Bergman questiona a existência de Deus nesse filme belíssimo de ótimos personagens.

8,0

Um pastor cristão, que atua em uma longínqua, diminuta e friorenta vila sueca, olha para Jesus Cristo pregado na cruz e comenta: “Que imagem ridícula!”. Trata-se de Luz de Inverno, de 1962, segunda e melhor parte da “Trilogia do silêncio”, que Ingmar Bergman fez tendo como tema o silêncio de Deus. O filme tem todas as características do cinema do diretor: longo planos focado no rosto dos atores, diálogos densos, atuações lancinantes e discussões existenciais. É de lascar.

Luz de inverno fala da perda da fé. Não só os fiéis sofrem com as hesitações do pároco descrente: sua amante também é massacrada com a desilusão da autoridade religiosa local, homem distante, incapaz de amar. Ela diz ao amante: “Nunca acreditei na sua fé, sempre a achei neurótica e obscurantista”. O pastor se culpa pelo suicídio de um humilde pescador, dilacerado pelo medo da guerra nuclear então em curso no mundo.

“Acreditar que Deus não existe faz a vida ter sentido. É um alívio! Dor e morte tornam-se coisas naturais”, diz o pastor ao recolher o corpo do ex-fiel que acabara de dor um tiro no ouvido. O pastor começou a se questionar depois da morte da mulher, a quem amava com força. Julga nunca mais encontrar alguém à altura.

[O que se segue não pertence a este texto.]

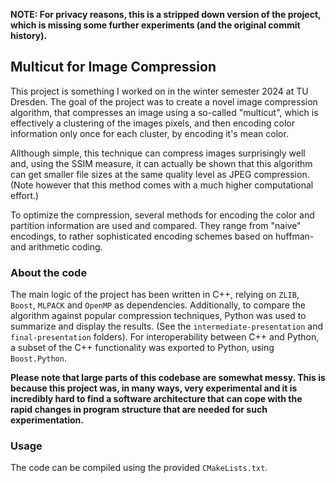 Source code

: **NOTE: For privacy reasons, this is a stripped down version of the project, which is missing some further experiments (and the original commit history).**

## Multicut for Image Compression

This project is something I worked on in the winter semester 2024 at TU Dresden. 
The goal of the project was to create a novel image compression algorithm, that 
compresses an image using a so-called "multicut", which is effectively a clustering 
of the images pixels, and then encoding color information only once for each cluster, by encoding it's mean color. 

Allthough simple, this technique can compress images surprisingly well and, using the SSIM measure, 
it can actually be shown that this algorithm can get smaller file sizes at the same 
quality level as JPEG compression. (Note however that this method comes with a much higher computational effort.)

To optimize the compression, several methods for encoding the color and partition information are 
used and compared. They range from "naive" encodings, to rather sophisticated encoding schemes based on 
huffman- and arithmetic coding. 

### About the code

The main logic of the project has been written in C++, relying on `ZLIB`, `Boost`, `MLPACK` and `OpenMP` as dependencies. 
Additionally, to compare the algorithm against popular compression techniques, Python was used to 
summarize and display the results. (See the `intermediate-presentation` and `final-presentation` folders). 
For interoperability between C++ and Python, a subset of the C++ functionality was exported to Python, 
using `Boost.Python`. 

**Please note that large parts of this codebase are somewhat messy. This is because this project was, 
in many ways, very experimental and it is incredibly hard to find a software architecture that can cope 
with the rapid changes in program structure that are needed for such experimentation.**

### Usage
The code can be compiled using the provided `CMakeLists.txt`.  
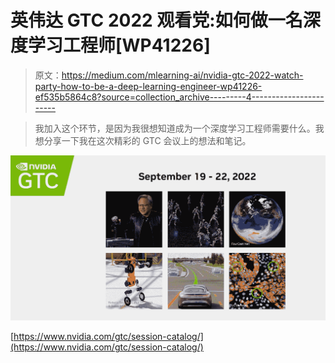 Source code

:# 英伟达 GTC 2022 观看党:如何做一名深度学习工程师[WP41226]

> 原文：<https://medium.com/mlearning-ai/nvidia-gtc-2022-watch-party-how-to-be-a-deep-learning-engineer-wp41226-ef535b5864c8?source=collection_archive---------4----------------------->

> 我加入这个环节，是因为我很想知道成为一个深度学习工程师需要什么。我想分享一下我在这次精彩的 GTC 会议上的想法和笔记。

![](img/d7ce9fcf6c3fce99f6a9ce4cefb889ed.png)

[https://www.nvidia.com/gtc/session-catalog/](https://www.nvidia.com/gtc/session-catalog/) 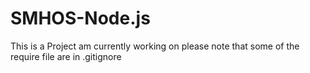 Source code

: # SMHOS-Node.js
This is a Project am currently working on
please note that some of the require file are in .gitignore
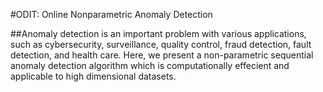 #ODIT: Online Nonparametric Anomaly Detection

##Anomaly  detection  is  an  important  problem  with  various  applications,  such  as  cybersecurity, surveillance, quality  control,  fraud detection,  fault  detection,  and  health  care. Here, we present a non-parametric sequential anomaly detection algorithm which is computationally effecient and applicable to high dimensional datasets. 

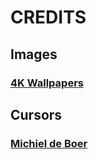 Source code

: # CREDITS
## Images
### [4K Wallpapers](https://4kwallpapers.com/pitch-black-wallpapers/)
## Cursors
### [Michiel de Boer](http://www.michieldb.nl/other/cursors/)
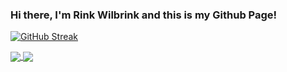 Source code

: ### Hi there, I'm Rink Wilbrink and this is my Github Page!

[![GitHub Streak](http://github-readme-streak-stats.herokuapp.com?user=RinkWilbrink&theme=material-palenight&background=30,e96443,904e95&hide_border=true&stroke=00A4DD)](https://git.io/streak-stats)

<a href="[RinkWilbrink's GitHub stats]">
  <img align="center" src="https://github-readme-stats.vercel.app/api?username=RinkWilbrink&theme=material-palenight&bg_color=0,e96443,904e95&hide_border=true&stroke=00A4DD)](https://github.com/anuraghazra/github-readme-stats" />
</a>
<a href="[Top Langs]">
  <img align="center" src="https://github-readme-stats.vercel.app/api/top-langs/?username=RinkWilbrink&theme=material-palenight&bg_color=0,904e95,2c1e4f&layout=compact&hide_border=true&stroke=00A4DD)](https://github.com/anuraghazra/github-readme-stats" />
</a>
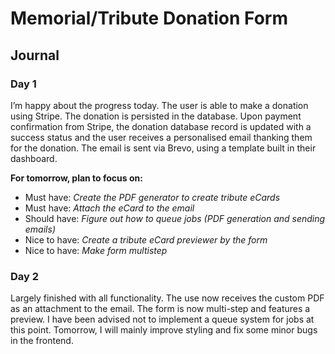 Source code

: # Memorial/Tribute Donation Form

## Journal

### Day 1

I’m happy about the progress today. The user is able to make a donation using Stripe. The donation is persisted in the database. Upon payment confirmation from Stripe, the donation database record is updated with a success status and the user receives a personalised email thanking them for the donation. The email is sent via Brevo, using a template built in their dashboard.

**For tomorrow, plan to focus on:**

- Must have: _Create the PDF generator to create tribute eCards_
- Must have: _Attach the eCard to the email_
- Should have: _Figure out how to queue jobs (PDF generation and sending emails)_
- Nice to have: _Create a tribute eCard previewer by the form_
- Nice to have: _Make form multistep_

### Day 2

Largely finished with all functionality. The use now receives the custom PDF as an attachment to the email. The form is now multi-step and features a preview. I have been advised not to implement a queue system for jobs at this point. Tomorrow, I will mainly improve styling and fix some minor bugs in the frontend.
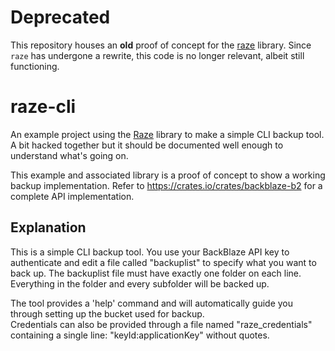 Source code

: # Deprecated
This repository houses an **old** proof of concept for the [raze][1] library. Since `raze` has undergone a rewrite, this code is no longer relevant, albeit still functioning.

# raze-cli

An example project using the [Raze][1] library to make a simple CLI backup tool.
A bit hacked together but it should be documented well enough to understand what's going on.

This example and associated library is a proof of concept to show a working backup implementation. Refer to https://crates.io/crates/backblaze-b2 for a complete API implementation.

## Explanation
This is a simple CLI backup tool. You use your BackBlaze API key to authenticate and edit a file called "backuplist" to specify what you want to back up.
The backuplist file must have exactly one folder on each line. Everything in the folder and every subfolder will be backed up.

The tool provides a 'help' command and will automatically guide you through setting up the bucket used for backup. \
Credentials can also be provided through a file named "raze_credentials" containing a single line: "keyId:applicationKey" without quotes.

   [1]: https://github.com/KongouDesu/raze

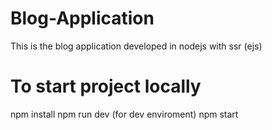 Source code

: # Blog-Application
This is the blog application developed in nodejs with ssr (ejs)
# To start project locally 
npm install 
npm run dev (for dev enviroment)
npm start 
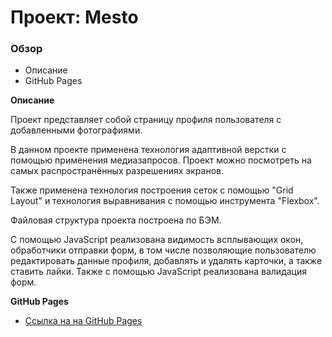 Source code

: # Проект: Mesto

### Обзор
* Описание
* GitHub Pages

**Описание**

Проект представляет собой страницу профиля пользователя с добавленными фотографиями.

В данном проекте применена технология адаптивной верстки с помощью применения медиазапросов. Проект можно посмотреть на самых распространённых разрешениях экранов.

Также применена технология построения сеток с помощью "Grid Layout" и технология выравнивания с помощью инструмента "Flexbox".

Файловая структура проекта построена по БЭМ.

С помощью JavaScript реализована видимость всплывающих окон, обработчики отправки форм, в том числе позволяющие пользователю редактировать данные профиля, добавлять и удалять карточки, а также ставить лайки. Также с помощью JavaScript реализована валидация форм.

**GitHub Pages**

* [Ссылка на на GitHub Pages](https://volodinad.github.io/mesto/index.html)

Impecáveis, Gunnar Bjornstrand e a belíssima Ingrid Thulin fazem o casal de maneira soberba. Bergman baseou-se no clássico Diário de um Pároco de Aldeia, de Robert Bresson, para compor seu filme de apenas 80 minutos, com igual rigor cinematográfico do cineasta francês. Ambientou-o na paranóia que começou a crescer com a iminência da guerra nuclear. Deus, mais uma vez, parecia ausente frente à desgraça.

Cansado, sem ter o que falar aos fiéis, em especial em momentos de desespero - quando eles mais necessitam de ajuda –, o pastor vê sua igreja esvaziar até que, no final do filme, reza uma missa para ninguém, talvez porque reencontrou a fé ao conversar minutos antes com um deficiente físico que lhe disse ter Jesus Cristo sofrido mesmo foi de solidão, não por causa dos castigos físicos. Ou talvez tenho celebrado a missa só para si mesmo, para tentar se convencer, um ato reflexo. É impossível saber.